======== DATA RECORDS ========
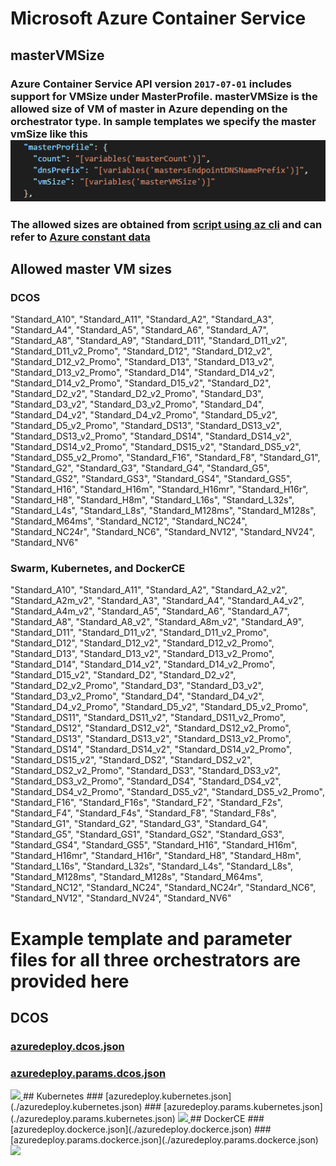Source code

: # Microsoft Azure Container Service
## masterVMSize

### Azure Container Service API version `2017-07-01` includes support for VMSize under MasterProfile. masterVMSize is the allowed size of VM of master in Azure depending on the orchestrator type. In sample templates we specify the master vmSize like this ![nsg image](resources/masterprofile.png)

### The allowed sizes are obtained from [script using az cli](https://github.com/Azure/acs-engine/blob/master/pkg/acsengine/Get-AzureConstants.py) and can refer to [Azure constant data](https://github.com/Azure/acs-engine/blob/master/pkg/acsengine/azureconst.go)

## Allowed master VM sizes
### DCOS
"Standard_A10",
"Standard_A11",
"Standard_A2",
"Standard_A3",
"Standard_A4",
"Standard_A5",
"Standard_A6",
"Standard_A7",
"Standard_A8",
"Standard_A9",
"Standard_D11",
"Standard_D11_v2",
"Standard_D11_v2_Promo",
"Standard_D12",
"Standard_D12_v2",
"Standard_D12_v2_Promo",
"Standard_D13",
"Standard_D13_v2",
"Standard_D13_v2_Promo",
"Standard_D14",
"Standard_D14_v2",
"Standard_D14_v2_Promo",
"Standard_D15_v2",
"Standard_D2",
"Standard_D2_v2",
"Standard_D2_v2_Promo",
"Standard_D3",
"Standard_D3_v2",
"Standard_D3_v2_Promo",
"Standard_D4",
"Standard_D4_v2",
"Standard_D4_v2_Promo",
"Standard_D5_v2",
"Standard_D5_v2_Promo",
"Standard_DS13",
"Standard_DS13_v2",
"Standard_DS13_v2_Promo",
"Standard_DS14",
"Standard_DS14_v2",
"Standard_DS14_v2_Promo",
"Standard_DS15_v2",
"Standard_DS5_v2",
"Standard_DS5_v2_Promo",
"Standard_F16",
"Standard_F8",
"Standard_G1",
"Standard_G2",
"Standard_G3",
"Standard_G4",
"Standard_G5",
"Standard_GS2",
"Standard_GS3",
"Standard_GS4",
"Standard_GS5",
"Standard_H16",
"Standard_H16m",
"Standard_H16mr",
"Standard_H16r",
"Standard_H8",
"Standard_H8m",
"Standard_L16s",
"Standard_L32s",
"Standard_L4s",
"Standard_L8s",
"Standard_M128ms",
"Standard_M128s",
"Standard_M64ms",
"Standard_NC12",
"Standard_NC24",
"Standard_NC24r",
"Standard_NC6",
"Standard_NV12",
"Standard_NV24",
"Standard_NV6"

### Swarm, Kubernetes, and DockerCE
"Standard_A10",
"Standard_A11",
"Standard_A2",
"Standard_A2_v2",
"Standard_A2m_v2",
"Standard_A3",
"Standard_A4",
"Standard_A4_v2",
"Standard_A4m_v2",
"Standard_A5",
"Standard_A6",
"Standard_A7",
"Standard_A8",
"Standard_A8_v2",
"Standard_A8m_v2",
"Standard_A9",
"Standard_D11",
"Standard_D11_v2",
"Standard_D11_v2_Promo",
"Standard_D12",
"Standard_D12_v2",
"Standard_D12_v2_Promo",
"Standard_D13",
"Standard_D13_v2",
"Standard_D13_v2_Promo",
"Standard_D14",
"Standard_D14_v2",
"Standard_D14_v2_Promo",
"Standard_D15_v2",
"Standard_D2",
"Standard_D2_v2",
"Standard_D2_v2_Promo",
"Standard_D3",
"Standard_D3_v2",
"Standard_D3_v2_Promo",
"Standard_D4",
"Standard_D4_v2",
"Standard_D4_v2_Promo",
"Standard_D5_v2",
"Standard_D5_v2_Promo",
"Standard_DS11",
"Standard_DS11_v2",
"Standard_DS11_v2_Promo",
"Standard_DS12",
"Standard_DS12_v2",
"Standard_DS12_v2_Promo",
"Standard_DS13",
"Standard_DS13_v2",
"Standard_DS13_v2_Promo",
"Standard_DS14",
"Standard_DS14_v2",
"Standard_DS14_v2_Promo",
"Standard_DS15_v2",
"Standard_DS2",
"Standard_DS2_v2",
"Standard_DS2_v2_Promo",
"Standard_DS3",
"Standard_DS3_v2",
"Standard_DS3_v2_Promo",
"Standard_DS4",
"Standard_DS4_v2",
"Standard_DS4_v2_Promo",
"Standard_DS5_v2",
"Standard_DS5_v2_Promo",
"Standard_F16",
"Standard_F16s",
"Standard_F2",
"Standard_F2s",
"Standard_F4",
"Standard_F4s",
"Standard_F8",
"Standard_F8s",
"Standard_G1",
"Standard_G2",
"Standard_G3",
"Standard_G4",
"Standard_G5",
"Standard_GS1",
"Standard_GS2",
"Standard_GS3",
"Standard_GS4",
"Standard_GS5",
"Standard_H16",
"Standard_H16m",
"Standard_H16mr",
"Standard_H16r",
"Standard_H8",
"Standard_H8m",
"Standard_L16s",
"Standard_L32s",
"Standard_L4s",
"Standard_L8s",
"Standard_M128ms",
"Standard_M128s",
"Standard_M64ms",
"Standard_NC12",
"Standard_NC24",
"Standard_NC24r",
"Standard_NC6",
"Standard_NV12",
"Standard_NV24",
"Standard_NV6"

# Example template and parameter files for all three orchestrators are provided here
## DCOS
### [azuredeploy.dcos.json](./azuredeploy.dcos.json)
### [azuredeploy.params.dcos.json](./azuredeploy.params.dcos.json)
<a href="https://portal.azure.com/#create/Microsoft.Template/uri/https%3A%2F%2Fraw.githubusercontent.com%2FAzure%2Facs%2Fmaster%2Fdocs%2FMasterSize%2Fazuredeploy.dcos.json" target="_blank">
     <img src="http://azuredeploy.net/deploybutton.png"/>
</a>
## Kubernetes
### [azuredeploy.kubernetes.json](./azuredeploy.kubernetes.json)
### [azuredeploy.params.kubernetes.json](./azuredeploy.params.kubernetes.json)
<a href="https://portal.azure.com/#create/Microsoft.Template/uri/https%3A%2F%2Fraw.githubusercontent.com%2FAzure%2Facs%2Fmaster%2Fdocs%2FMasterSize%2Fazuredeploy.kubernetes.json" target="_blank">
     <img src="http://azuredeploy.net/deploybutton.png"/>
</a>
## DockerCE
### [azuredeploy.dockerce.json](./azuredeploy.dockerce.json)
### [azuredeploy.params.dockerce.json](./azuredeploy.params.dockerce.json)
<a href="https://portal.azure.com/#create/Microsoft.Template/uri/https%3A%2F%2Fraw.githubusercontent.com%2FAzure%2Facs%2Fmaster%2Fdocs%2FMasterSize%2Fazuredeploy.dockerce.json" target="_blank">
     <img src="http://azuredeploy.net/deploybutton.png"/>
</a>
========
Repeat all entries exactly. Skip the pictures.

▶ **RESULT OF THIS EXERCISE**
Source code

: # Microsoft Azure Container Service
## masterVMSize

### Azure Container Service API version `2017-07-01` includes support for VMSize under MasterProfile. masterVMSize is the allowed size of VM of master in Azure depending on the orchestrator type. In sample templates we specify the master vmSize like this ![nsg image](resources/masterprofile.png)

### The allowed sizes are obtained from [script using az cli](https://github.com/Azure/acs-engine/blob/master/pkg/acsengine/Get-AzureConstants.py) and can refer to [Azure constant data](https://github.com/Azure/acs-engine/blob/master/pkg/acsengine/azureconst.go)

## Allowed master VM sizes
### DCOS
"Standard_A10",
"Standard_A11",
"Standard_A2",
"Standard_A3",
"Standard_A4",
"Standard_A5",
"Standard_A6",
"Standard_A7",
"Standard_A8",
"Standard_A9",
"Standard_D11",
"Standard_D11_v2",
"Standard_D11_v2_Promo",
"Standard_D12",
"Standard_D12_v2",
"Standard_D12_v2_Promo",
"Standard_D13",
"Standard_D13_v2",
"Standard_D13_v2_Promo",
"Standard_D14",
"Standard_D14_v2",
"Standard_D14_v2_Promo",
"Standard_D15_v2",
"Standard_D2",
"Standard_D2_v2",
"Standard_D2_v2_Promo",
"Standard_D3",
"Standard_D3_v2",
"Standard_D3_v2_Promo",
"Standard_D4",
"Standard_D4_v2",
"Standard_D4_v2_Promo",
"Standard_D5_v2",
"Standard_D5_v2_Promo",
"Standard_DS13",
"Standard_DS13_v2",
"Standard_DS13_v2_Promo",
"Standard_DS14",
"Standard_DS14_v2",
"Standard_DS14_v2_Promo",
"Standard_DS15_v2",
"Standard_DS5_v2",
"Standard_DS5_v2_Promo",
"Standard_F16",
"Standard_F8",
"Standard_G1",
"Standard_G2",
"Standard_G3",
"Standard_G4",
"Standard_G5",
"Standard_GS2",
"Standard_GS3",
"Standard_GS4",
"Standard_GS5",
"Standard_H16",
"Standard_H16m",
"Standard_H16mr",
"Standard_H16r",
"Standard_H8",
"Standard_H8m",
"Standard_L16s",
"Standard_L32s",
"Standard_L4s",
"Standard_L8s",
"Standard_M128ms",
"Standard_M128s",
"Standard_M64ms",
"Standard_NC12",
"Standard_NC24",
"Standard_NC24r",
"Standard_NC6",
"Standard_NV12",
"Standard_NV24",
"Standard_NV6"

### Swarm, Kubernetes, and DockerCE
"Standard_A10",
"Standard_A11",
"Standard_A2",
"Standard_A2_v2",
"Standard_A2m_v2",
"Standard_A3",
"Standard_A4",
"Standard_A4_v2",
"Standard_A4m_v2",
"Standard_A5",
"Standard_A6",
"Standard_A7",
"Standard_A8",
"Standard_A8_v2",
"Standard_A8m_v2",
"Standard_A9",
"Standard_D11",
"Standard_D11_v2",
"Standard_D11_v2_Promo",
"Standard_D12",
"Standard_D12_v2",
"Standard_D12_v2_Promo",
"Standard_D13",
"Standard_D13_v2",
"Standard_D13_v2_Promo",
"Standard_D14",
"Standard_D14_v2",
"Standard_D14_v2_Promo",
"Standard_D15_v2",
"Standard_D2",
"Standard_D2_v2",
"Standard_D2_v2_Promo",
"Standard_D3",
"Standard_D3_v2",
"Standard_D3_v2_Promo",
"Standard_D4",
"Standard_D4_v2",
"Standard_D4_v2_Promo",
"Standard_D5_v2",
"Standard_D5_v2_Promo",
"Standard_DS11",
"Standard_DS11_v2",
"Standard_DS11_v2_Promo",
"Standard_DS12",
"Standard_DS12_v2",
"Standard_DS12_v2_Promo",
"Standard_DS13",
"Standard_DS13_v2",
"Standard_DS13_v2_Promo",
"Standard_DS14",
"Standard_DS14_v2",
"Standard_DS14_v2_Promo",
"Standard_DS15_v2",
"Standard_DS2",
"Standard_DS2_v2",
"Standard_DS2_v2_Promo",
"Standard_DS3",
"Standard_DS3_v2",
"Standard_DS3_v2_Promo",
"Standard_DS4",
"Standard_DS4_v2",
"Standard_DS4_v2_Promo",
"Standard_DS5_v2",
"Standard_DS5_v2_Promo",
"Standard_F16",
"Standard_F16s",
"Standard_F2",
"Standard_F2s",
"Standard_F4",
"Standard_F4s",
"Standard_F8",
"Standard_F8s",
"Standard_G1",
"Standard_G2",
"Standard_G3",
"Standard_G4",
"Standard_G5",
"Standard_GS1",
"Standard_GS2",
"Standard_GS3",
"Standard_GS4",
"Standard_GS5",
"Standard_H16",
"Standard_H16m",
"Standard_H16mr",
"Standard_H16r",
"Standard_H8",
"Standard_H8m",
"Standard_L16s",
"Standard_L32s",
"Standard_L4s",
"Standard_L8s",
"Standard_M128ms",
"Standard_M128s",
"Standard_M64ms",
"Standard_NC12",
"Standard_NC24",
"Standard_NC24r",
"Standard_NC6",
"Standard_NV12",
"Standard_NV24",
"Standard_NV6"

# Example template and parameter files for all three orchestrators are provided here
## DCOS
### [azuredeploy.dcos.json](./azuredeploy.dcos.json)
### [azuredeploy.params.dcos.json](./azuredeploy.params.dcos.json)
<a href="https://portal.azure.com/#create/Microsoft.Template/uri/https%3A%2F%2Fraw.githubusercontent.com%2FAzure%2Facs%2Fmaster%2Fdocs%2FMasterSize%2Fazuredeploy.dcos.json" target="_blank">
     <img src="http://azuredeploy.net/deploybutton.png"/>
</a>
## Kubernetes
### [azuredeploy.kubernetes.json](./azuredeploy.kubernetes.json)
### [azuredeploy.params.kubernetes.json](./azuredeploy.params.kubernetes.json)
<a href="https://portal.azure.com/#create/Microsoft.Template/uri/https%3A%2F%2Fraw.githubusercontent.com%2FAzure%2Facs%2Fmaster%2Fdocs%2FMasterSize%2Fazuredeploy.kubernetes.json" target="_blank">
     <img src="http://azuredeploy.net/deploybutton.png"/>
</a>
## DockerCE
### [azuredeploy.dockerce.json](./azuredeploy.dockerce.json)
### [azuredeploy.params.dockerce.json](./azuredeploy.params.dockerce.json)
<a href="https://portal.azure.com/#create/Microsoft.Template/uri/https%3A%2F%2Fraw.githubusercontent.com%2FAzure%2Facs%2Fmaster%2Fdocs%2FMasterSize%2Fazuredeploy.dockerce.json" target="_blank">
     <img src="http://azuredeploy.net/deploybutton.png"/>
</a>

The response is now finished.